= Task =
In the entries that follow, the lines from the one with "- iterated searh" through the one with "with valid query" are the ones to write out, exactly and with both ends included. Nothing else should appear.

◆ ◆ ◆

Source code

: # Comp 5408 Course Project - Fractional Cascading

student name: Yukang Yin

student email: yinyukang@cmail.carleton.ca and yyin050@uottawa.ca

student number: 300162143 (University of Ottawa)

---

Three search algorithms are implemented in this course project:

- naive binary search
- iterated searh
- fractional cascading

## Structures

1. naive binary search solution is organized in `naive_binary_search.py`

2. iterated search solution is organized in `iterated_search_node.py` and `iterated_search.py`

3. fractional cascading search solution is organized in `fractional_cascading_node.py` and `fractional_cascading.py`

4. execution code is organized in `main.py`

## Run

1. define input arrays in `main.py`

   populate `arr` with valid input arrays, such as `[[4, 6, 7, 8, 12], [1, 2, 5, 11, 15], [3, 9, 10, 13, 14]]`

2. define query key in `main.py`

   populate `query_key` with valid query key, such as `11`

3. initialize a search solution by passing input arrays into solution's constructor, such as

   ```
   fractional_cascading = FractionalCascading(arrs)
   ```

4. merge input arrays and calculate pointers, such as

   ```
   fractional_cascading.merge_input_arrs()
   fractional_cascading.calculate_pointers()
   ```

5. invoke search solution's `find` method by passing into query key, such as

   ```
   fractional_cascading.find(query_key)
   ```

◆ ◆ ◆

= Response =
- iterated searh
- fractional cascading

## Structures

1. naive binary search solution is organized in `naive_binary_search.py`

2. iterated search solution is organized in `iterated_search_node.py` and `iterated_search.py`

3. fractional cascading search solution is organized in `fractional_cascading_node.py` and `fractional_cascading.py`

4. execution code is organized in `main.py`

## Run

1. define input arrays in `main.py`

   populate `arr` with valid input arrays, such as `[[4, 6, 7, 8, 12], [1, 2, 5, 11, 15], [3, 9, 10, 13, 14]]`

2. define query key in `main.py`

   populate `query_key` with valid query key, such as `11`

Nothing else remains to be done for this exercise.